VEGF165b and its mutant demonstrate immunomodulatory, not merely anti-angiogenic functions, in tumor-bearing mice.

A great deal of evidence has shown that anti-angiogenic molecules and antibodies targeting the VEGF-A/VEGFRs signal pathway can also reverse tumor-induced immunosuppression to an extent. VEGF165b, an anti-angiogenic VEGF-A isoform, has demonstrated capacity as an efficacious anti-tumor therapy in mice as an anti-angiogenic agent. However, whether VEGF165b also plays an immunomodulatory role in anti-tumor field remains unclear. mVEGF165b effect on regulatory T cells (Tregs) in vitro were evaluated using flow cytometry and Cell Counting Kit-8 (CCK-8) methods. Its effects on Tregs (or Foxp3 expressing cells) and myeloid-derived suppressor cells (MDSCs) were analyzed in vivo using flow cytometry and immunostaining techniques. In this study, we found VEGF165b and its mutant (its half-life in plasma was extended 10 times while retaining its bioactivity; the VEGF165b mutant is called mVEGF165b for short) inhibited the proliferation of Tregs in vitro.

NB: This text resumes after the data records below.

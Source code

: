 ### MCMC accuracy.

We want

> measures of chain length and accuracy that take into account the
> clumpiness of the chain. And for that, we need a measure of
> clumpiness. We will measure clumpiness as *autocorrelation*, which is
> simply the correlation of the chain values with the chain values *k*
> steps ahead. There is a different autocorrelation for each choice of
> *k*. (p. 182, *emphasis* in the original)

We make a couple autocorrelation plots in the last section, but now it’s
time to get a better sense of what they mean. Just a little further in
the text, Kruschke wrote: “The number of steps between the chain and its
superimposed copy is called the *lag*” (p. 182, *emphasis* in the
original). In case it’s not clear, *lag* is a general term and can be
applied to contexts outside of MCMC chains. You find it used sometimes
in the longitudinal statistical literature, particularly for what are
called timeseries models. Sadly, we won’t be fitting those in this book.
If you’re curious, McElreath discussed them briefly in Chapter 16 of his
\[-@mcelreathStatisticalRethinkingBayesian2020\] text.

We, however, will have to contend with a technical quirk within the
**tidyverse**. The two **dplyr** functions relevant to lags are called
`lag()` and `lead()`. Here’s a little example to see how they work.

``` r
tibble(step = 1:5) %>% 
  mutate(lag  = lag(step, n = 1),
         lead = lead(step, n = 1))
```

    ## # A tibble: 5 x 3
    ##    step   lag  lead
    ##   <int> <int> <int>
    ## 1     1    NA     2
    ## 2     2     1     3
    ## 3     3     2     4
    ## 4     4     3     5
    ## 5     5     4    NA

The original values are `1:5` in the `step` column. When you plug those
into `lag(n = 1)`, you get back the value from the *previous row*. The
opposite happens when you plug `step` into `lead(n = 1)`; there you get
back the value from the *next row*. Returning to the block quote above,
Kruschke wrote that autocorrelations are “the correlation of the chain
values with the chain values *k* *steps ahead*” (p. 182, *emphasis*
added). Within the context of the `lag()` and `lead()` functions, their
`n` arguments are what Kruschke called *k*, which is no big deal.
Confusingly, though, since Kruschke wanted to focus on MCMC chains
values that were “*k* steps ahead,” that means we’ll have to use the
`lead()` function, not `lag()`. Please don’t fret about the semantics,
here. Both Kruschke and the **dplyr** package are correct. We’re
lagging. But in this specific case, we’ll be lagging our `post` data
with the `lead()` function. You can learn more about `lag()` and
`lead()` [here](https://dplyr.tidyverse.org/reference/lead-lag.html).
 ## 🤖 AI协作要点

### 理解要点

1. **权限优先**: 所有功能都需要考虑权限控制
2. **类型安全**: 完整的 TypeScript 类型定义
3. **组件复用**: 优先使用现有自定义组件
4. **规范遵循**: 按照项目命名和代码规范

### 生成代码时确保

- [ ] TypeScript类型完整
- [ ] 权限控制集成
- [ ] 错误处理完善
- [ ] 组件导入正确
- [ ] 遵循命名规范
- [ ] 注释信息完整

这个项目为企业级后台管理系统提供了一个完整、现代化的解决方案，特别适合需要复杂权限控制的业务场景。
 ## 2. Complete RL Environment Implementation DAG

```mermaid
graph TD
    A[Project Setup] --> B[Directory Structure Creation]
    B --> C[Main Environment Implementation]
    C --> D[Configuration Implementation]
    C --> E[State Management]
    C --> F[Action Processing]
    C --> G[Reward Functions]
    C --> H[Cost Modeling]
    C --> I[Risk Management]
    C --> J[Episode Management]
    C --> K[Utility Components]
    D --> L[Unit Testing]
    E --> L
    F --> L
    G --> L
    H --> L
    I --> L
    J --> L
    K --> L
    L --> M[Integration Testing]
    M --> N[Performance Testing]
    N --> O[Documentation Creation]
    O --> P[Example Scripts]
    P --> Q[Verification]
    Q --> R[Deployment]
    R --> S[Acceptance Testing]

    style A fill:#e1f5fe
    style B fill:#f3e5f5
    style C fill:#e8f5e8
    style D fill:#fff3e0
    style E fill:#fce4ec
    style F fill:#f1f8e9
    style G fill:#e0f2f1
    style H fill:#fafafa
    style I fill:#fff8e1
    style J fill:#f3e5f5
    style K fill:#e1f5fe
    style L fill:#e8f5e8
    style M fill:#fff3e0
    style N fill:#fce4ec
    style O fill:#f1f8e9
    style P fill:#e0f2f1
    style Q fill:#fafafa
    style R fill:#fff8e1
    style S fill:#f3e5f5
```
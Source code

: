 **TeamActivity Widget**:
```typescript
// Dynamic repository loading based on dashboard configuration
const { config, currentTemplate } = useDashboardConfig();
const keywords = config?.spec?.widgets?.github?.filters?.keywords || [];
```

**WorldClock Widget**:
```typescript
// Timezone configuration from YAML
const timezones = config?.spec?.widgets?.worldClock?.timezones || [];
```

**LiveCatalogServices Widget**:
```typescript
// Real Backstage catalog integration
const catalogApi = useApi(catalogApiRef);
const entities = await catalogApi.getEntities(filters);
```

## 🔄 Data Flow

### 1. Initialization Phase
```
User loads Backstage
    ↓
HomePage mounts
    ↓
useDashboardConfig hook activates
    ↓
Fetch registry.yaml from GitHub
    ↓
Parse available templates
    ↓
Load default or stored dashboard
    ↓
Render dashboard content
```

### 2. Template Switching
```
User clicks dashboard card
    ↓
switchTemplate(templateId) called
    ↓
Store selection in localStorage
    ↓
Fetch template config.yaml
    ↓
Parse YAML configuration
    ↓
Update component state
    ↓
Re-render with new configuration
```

In addition, mVEGF165b dramatically inhibited the accumulation of MDSCs and Tregs (or Foxp3 expressing cells) in the spleen and tumor in tumor-bearing mice. In conclusion, our findings demonstrated for the first time that VEGF165b and its mutant has immunoregulatory functions. It may be used as a potential immunomodulatory agent, beyond its anti-angiogenic capacities, in cancer therapies.